■ **Exercise requirements**: All the lines below should appear again unchanged, though their pictures should not.

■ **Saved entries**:
========
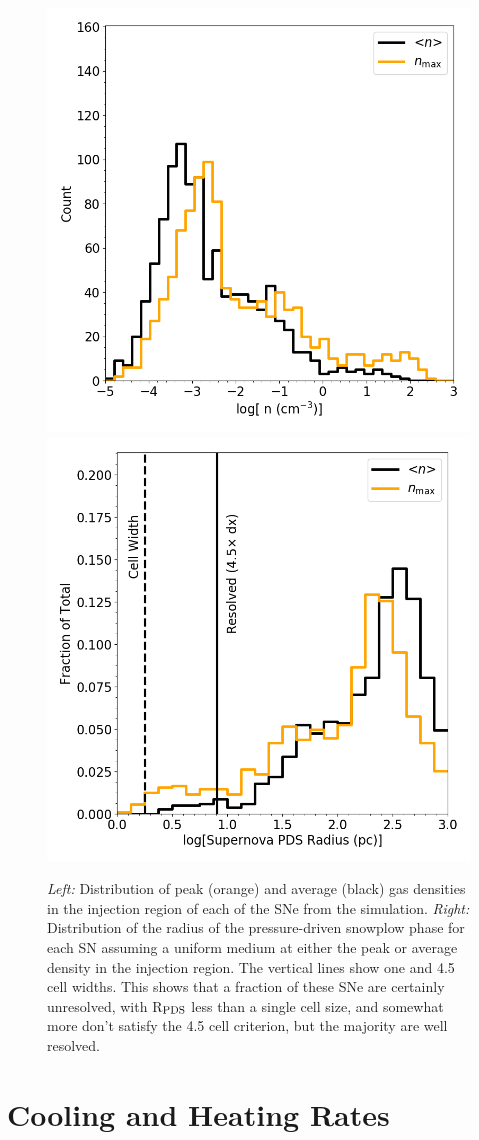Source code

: \begin{figure}
\centering
\includegraphics[width=0.4\linewidth]{figures/ch1/sn_density_hist}
\includegraphics[width=0.4\linewidth]{figures/ch1/sn_radius_hist}
\caption{{\em Left:} Distribution of peak (orange) and average (black) gas densities in the injection region of each of the SNe from the simulation. {\em Right:} Distribution of the radius of the pressure-driven snowplow phase for each SN assuming a uniform medium at either the peak or average density in the injection region. The vertical lines show one and 4.5 cell widths. This shows that a fraction of these SNe are certainly unresolved, with R$_{\rm PDS}$ less than a single cell size, and somewhat more don't satisfy the 4.5 cell criterion, but the majority are well resolved.}
\label{ch1:fig:SN histogram}
\end{figure}

\setcounter{figure}{0}
\section{Cooling and Heating Rates}
\label{appendix:cooling}

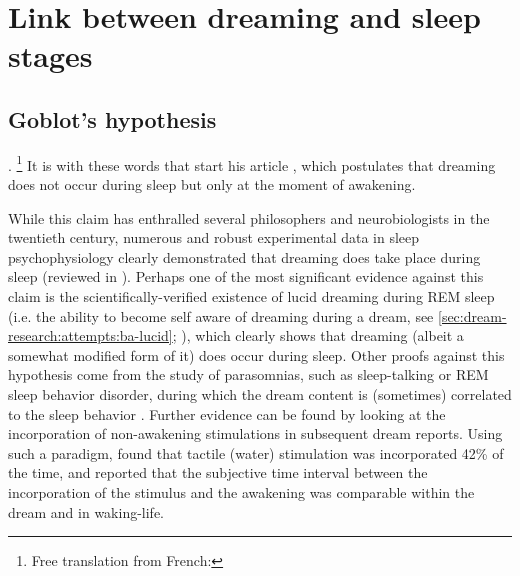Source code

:\section{Link between dreaming and sleep stages}
\label{sec:dream-research:link}

\subsection{Goblot's hypothesis}
\label{sec:dream-research:link:goblot}

. \footnote{Free translation from French: } It is with these words that \citet{goblot_souvenir_1896} start his article , which postulates that dreaming does not occur during sleep but only at the moment of awakening.

While this claim has enthralled several philosophers and neurobiologists in the twentieth century, numerous and robust experimental data in sleep psychophysiology clearly demonstrated that dreaming does take place during sleep (reviewed in \citealp{guenole_reve_2010}). Perhaps one of the most significant evidence against this claim is the scientifically-verified existence of lucid dreaming during REM sleep (i.e. the ability to become self aware of dreaming during a dream, see \ref{sec:dream-research:attempts:ba-lucid}; \citealp{laberge_exploring_1991, dresler_neural_2012}), which clearly shows that dreaming (albeit a somewhat modified form of it) does occur during sleep. Other proofs against this hypothesis come from the study of parasomnias, such as sleep-talking or REM sleep behavior disorder, during which the dream content is (sometimes) correlated to the sleep behavior \citep{ellman_mind_1991, schenck_rem_2002, leclair-visonneau_eyes_2010}. Further evidence can be found by looking at the incorporation of non-awakening stimulations in subsequent dream reports. Using such a paradigm, \citet{dement_relation_1958} found that tactile (water) stimulation was incorporated 42\% of the time, and reported that the subjective time interval between the incorporation of the stimulus and the awakening was comparable within the dream and in waking-life.

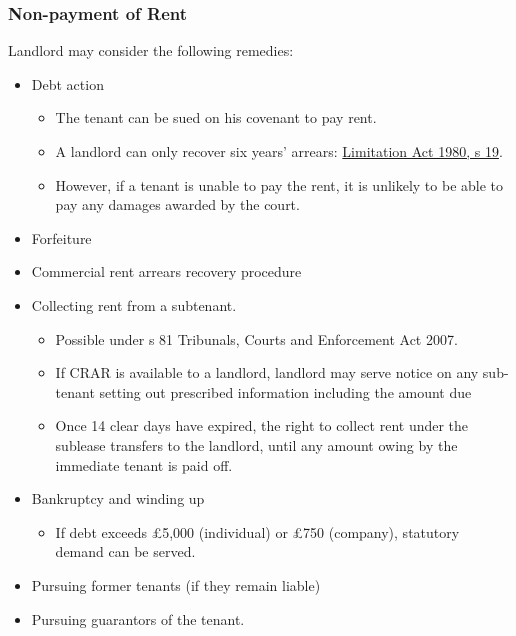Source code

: \documentclass[
]{article}
\providecommand{\tightlist}{%
  \setlength{\itemsep}{0pt}\setlength{\parskip}{0pt}}
\begin{document}
\hypertarget{non-payment-of-rent}{%
\subsubsection{Non-payment of Rent}\label{non-payment-of-rent}}

Landlord may consider the following remedies:

\begin{itemize}
\tightlist
\item
  Debt action

  \begin{itemize}
  \tightlist
  \item
    The tenant can be sued on his covenant to pay rent.
  \item
    A landlord can only recover six years' arrears:
    \href{https://www.legislation.gov.uk/ukpga/1980/58/section/19}{Limitation
    Act 1980, s 19}.
  \item
    However, if a tenant is unable to pay the rent, it is unlikely to be
    able to pay any damages awarded by the court.
  \end{itemize}
\item
  Forfeiture
\item
  Commercial rent arrears recovery procedure
\item
  Collecting rent from a subtenant.

  \begin{itemize}
  \tightlist
  \item
    Possible under s 81 Tribunals, Courts and Enforcement Act 2007.
  \item
    If CRAR is available to a landlord, landlord may serve notice on any
    sub-tenant setting out prescribed information including the amount
    due
  \item
    Once 14 clear days have expired, the right to collect rent under the
    sublease transfers to the landlord, until any amount owing by the
    immediate tenant is paid off.
  \end{itemize}
\item
  Bankruptcy and winding up

  \begin{itemize}
  \tightlist
  \item
    If debt exceeds £5,000 (individual) or £750 (company), statutory
    demand can be served.
  \end{itemize}
\item
  Pursuing former tenants (if they remain liable)
\item
  Pursuing guarantors of the tenant.
\end{itemize}
\end{document}
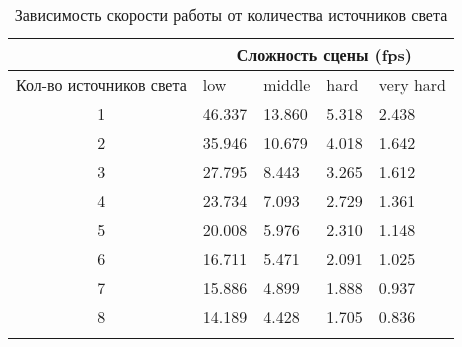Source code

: \begin{center}
\begin{longtable}{|c|p{2cm}|p{2cm}|p{2cm}|p{2cm}|}
\hline & \multicolumn{4}{c|}{Сложность сцены (fps)} \\ 
\hline Кол-во источников света & low & middle & hard &  very hard\\ 
\hline 1 &  46.337 & 13.860 & 5.318 & 2.438 \\ 
\hline 2 &  35.946 & 10.679 & 4.018 & 1.642 \\ 
\hline 3 &  27.795 & 8.443 & 3.265 & 1.612 \\ 
\hline 4 &  23.734 & 7.093 & 2.729 & 1.361 \\ 
\hline 5 &  20.008 & 5.976 & 2.310 & 1.148 \\ 
\hline 6 &  16.711 & 5.471 & 2.091 & 1.025 \\ 
\hline 7 &  15.886 & 4.899 & 1.888 & 0.937 \\ 
\hline 8 &  14.189 & 4.428 & 1.705 & 0.836 \\ 
\hline
\caption{Зависимость скорости работы от количества источников света}\label{tab:performance_light}\end{longtable}
\end{center}

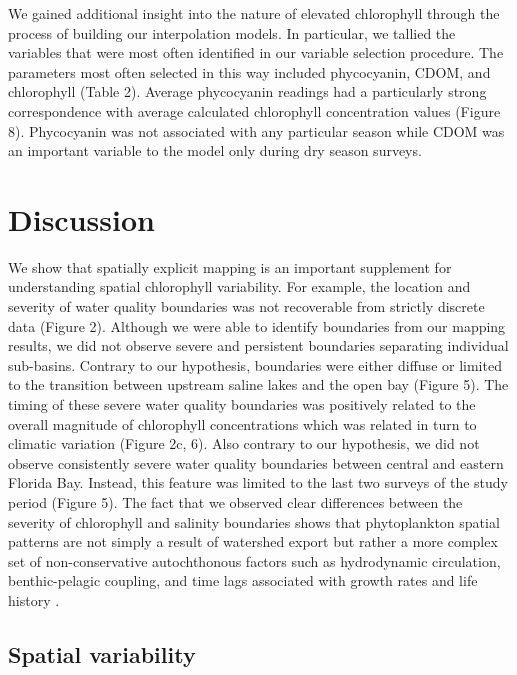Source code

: We gained additional insight into the nature of elevated chlorophyll through the process of building our interpolation models. In particular, we tallied the variables that were most often identified in our variable selection procedure. The parameters most often selected in this way included phycocyanin, CDOM, and chlorophyll (Table 2). Average phycocyanin readings had a particularly strong correspondence with average calculated chlorophyll concentration values (Figure 8). Phycocyanin was not associated with any particular season while CDOM was an important variable to the model only during dry season surveys.

\section{Discussion}
\label{discussion}

We show that spatially explicit mapping is an important supplement for understanding spatial chlorophyll variability. For example, the location and severity of water quality boundaries was not recoverable from strictly discrete data (Figure 2). Although we were able to identify boundaries from our mapping results, we did not observe severe and persistent boundaries separating individual sub-basins. Contrary to our hypothesis, boundaries were either diffuse or limited to the transition between upstream saline lakes and the open bay (Figure 5). The timing of these severe water quality boundaries was positively related to the overall magnitude of chlorophyll concentrations which was related in turn to climatic variation (Figure 2c, 6). Also contrary to our hypothesis, we did not observe consistently severe water quality boundaries between central and eastern Florida Bay. Instead, this feature was limited to the last two surveys of the study period (Figure 5). The fact that we observed clear differences between the severity of chlorophyll and salinity boundaries shows that phytoplankton spatial patterns are not simply a result of watershed export but rather a more complex set of non-conservative autochthonous factors such as hydrodynamic circulation, benthic-pelagic coupling, and time lags associated with growth rates and life history \citep[Figure 6, ][]{zhang_2014, lawrence2004wind}. 

\subsection{Spatial variability}
\label{spatialvariability}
========
■ **Task response**:
Source code

: \begin{figure}
\centering
\includegraphics[width=0.4\linewidth]{figures/ch1/sn_density_hist}
\includegraphics[width=0.4\linewidth]{figures/ch1/sn_radius_hist}
\caption{{\em Left:} Distribution of peak (orange) and average (black) gas densities in the injection region of each of the SNe from the simulation. {\em Right:} Distribution of the radius of the pressure-driven snowplow phase for each SN assuming a uniform medium at either the peak or average density in the injection region. The vertical lines show one and 4.5 cell widths. This shows that a fraction of these SNe are certainly unresolved, with R$_{\rm PDS}$ less than a single cell size, and somewhat more don't satisfy the 4.5 cell criterion, but the majority are well resolved.}
\label{ch1:fig:SN histogram}
\end{figure}

\setcounter{figure}{0}
\section{Cooling and Heating Rates}
\label{appendix:cooling}

Source code

:\section{Link between dreaming and sleep stages}
\label{sec:dream-research:link}

\subsection{Goblot's hypothesis}
\label{sec:dream-research:link:goblot}

. \footnote{Free translation from French: } It is with these words that \citet{goblot_souvenir_1896} start his article , which postulates that dreaming does not occur during sleep but only at the moment of awakening.

While this claim has enthralled several philosophers and neurobiologists in the twentieth century, numerous and robust experimental data in sleep psychophysiology clearly demonstrated that dreaming does take place during sleep (reviewed in \citealp{guenole_reve_2010}). Perhaps one of the most significant evidence against this claim is the scientifically-verified existence of lucid dreaming during REM sleep (i.e. the ability to become self aware of dreaming during a dream, see \ref{sec:dream-research:attempts:ba-lucid}; \citealp{laberge_exploring_1991, dresler_neural_2012}), which clearly shows that dreaming (albeit a somewhat modified form of it) does occur during sleep. Other proofs against this hypothesis come from the study of parasomnias, such as sleep-talking or REM sleep behavior disorder, during which the dream content is (sometimes) correlated to the sleep behavior \citep{ellman_mind_1991, schenck_rem_2002, leclair-visonneau_eyes_2010}. Further evidence can be found by looking at the incorporation of non-awakening stimulations in subsequent dream reports. Using such a paradigm, \citet{dement_relation_1958} found that tactile (water) stimulation was incorporated 42\% of the time, and reported that the subjective time interval between the incorporation of the stimulus and the awakening was comparable within the dream and in waking-life.

Source code

: \documentclass[
]{article}
\providecommand{\tightlist}{%
  \setlength{\itemsep}{0pt}\setlength{\parskip}{0pt}}
\begin{document}
\hypertarget{non-payment-of-rent}{%
\subsubsection{Non-payment of Rent}\label{non-payment-of-rent}}

Landlord may consider the following remedies:

\begin{itemize}
\tightlist
\item
  Debt action

  \begin{itemize}
  \tightlist
  \item
    The tenant can be sued on his covenant to pay rent.
  \item
    A landlord can only recover six years' arrears:
    \href{https://www.legislation.gov.uk/ukpga/1980/58/section/19}{Limitation
    Act 1980, s 19}.
  \item
    However, if a tenant is unable to pay the rent, it is unlikely to be
    able to pay any damages awarded by the court.
  \end{itemize}
\item
  Forfeiture
\item
  Commercial rent arrears recovery procedure
\item
  Collecting rent from a subtenant.

  \begin{itemize}
  \tightlist
  \item
    Possible under s 81 Tribunals, Courts and Enforcement Act 2007.
  \item
    If CRAR is available to a landlord, landlord may serve notice on any
    sub-tenant setting out prescribed information including the amount
    due
  \item
    Once 14 clear days have expired, the right to collect rent under the
    sublease transfers to the landlord, until any amount owing by the
    immediate tenant is paid off.
  \end{itemize}
\item
  Bankruptcy and winding up

  \begin{itemize}
  \tightlist
  \item
    If debt exceeds £5,000 (individual) or £750 (company), statutory
    demand can be served.
  \end{itemize}
\item
  Pursuing former tenants (if they remain liable)
\item
  Pursuing guarantors of the tenant.
\end{itemize}
\end{document}
Source code

: \begin{center}
\begin{longtable}{|c|p{2cm}|p{2cm}|p{2cm}|p{2cm}|}
\hline & \multicolumn{4}{c|}{Сложность сцены (fps)} \\ 
\hline Кол-во источников света & low & middle & hard &  very hard\\ 
\hline 1 &  46.337 & 13.860 & 5.318 & 2.438 \\ 
\hline 2 &  35.946 & 10.679 & 4.018 & 1.642 \\ 
\hline 3 &  27.795 & 8.443 & 3.265 & 1.612 \\ 
\hline 4 &  23.734 & 7.093 & 2.729 & 1.361 \\ 
\hline 5 &  20.008 & 5.976 & 2.310 & 1.148 \\ 
\hline 6 &  16.711 & 5.471 & 2.091 & 1.025 \\ 
\hline 7 &  15.886 & 4.899 & 1.888 & 0.937 \\ 
\hline 8 &  14.189 & 4.428 & 1.705 & 0.836 \\ 
\hline
\caption{Зависимость скорости работы от количества источников света}\label{tab:performance_light}\end{longtable}
\end{center}

Source code

: We gained additional insight into the nature of elevated chlorophyll through the process of building our interpolation models. In particular, we tallied the variables that were most often identified in our variable selection procedure. The parameters most often selected in this way included phycocyanin, CDOM, and chlorophyll (Table 2). Average phycocyanin readings had a particularly strong correspondence with average calculated chlorophyll concentration values (Figure 8). Phycocyanin was not associated with any particular season while CDOM was an important variable to the model only during dry season surveys.

\section{Discussion}
\label{discussion}

We show that spatially explicit mapping is an important supplement for understanding spatial chlorophyll variability. For example, the location and severity of water quality boundaries was not recoverable from strictly discrete data (Figure 2). Although we were able to identify boundaries from our mapping results, we did not observe severe and persistent boundaries separating individual sub-basins. Contrary to our hypothesis, boundaries were either diffuse or limited to the transition between upstream saline lakes and the open bay (Figure 5). The timing of these severe water quality boundaries was positively related to the overall magnitude of chlorophyll concentrations which was related in turn to climatic variation (Figure 2c, 6). Also contrary to our hypothesis, we did not observe consistently severe water quality boundaries between central and eastern Florida Bay. Instead, this feature was limited to the last two surveys of the study period (Figure 5). The fact that we observed clear differences between the severity of chlorophyll and salinity boundaries shows that phytoplankton spatial patterns are not simply a result of watershed export but rather a more complex set of non-conservative autochthonous factors such as hydrodynamic circulation, benthic-pelagic coupling, and time lags associated with growth rates and life history \citep[Figure 6, ][]{zhang_2014, lawrence2004wind}. 

\subsection{Spatial variability}
\label{spatialvariability}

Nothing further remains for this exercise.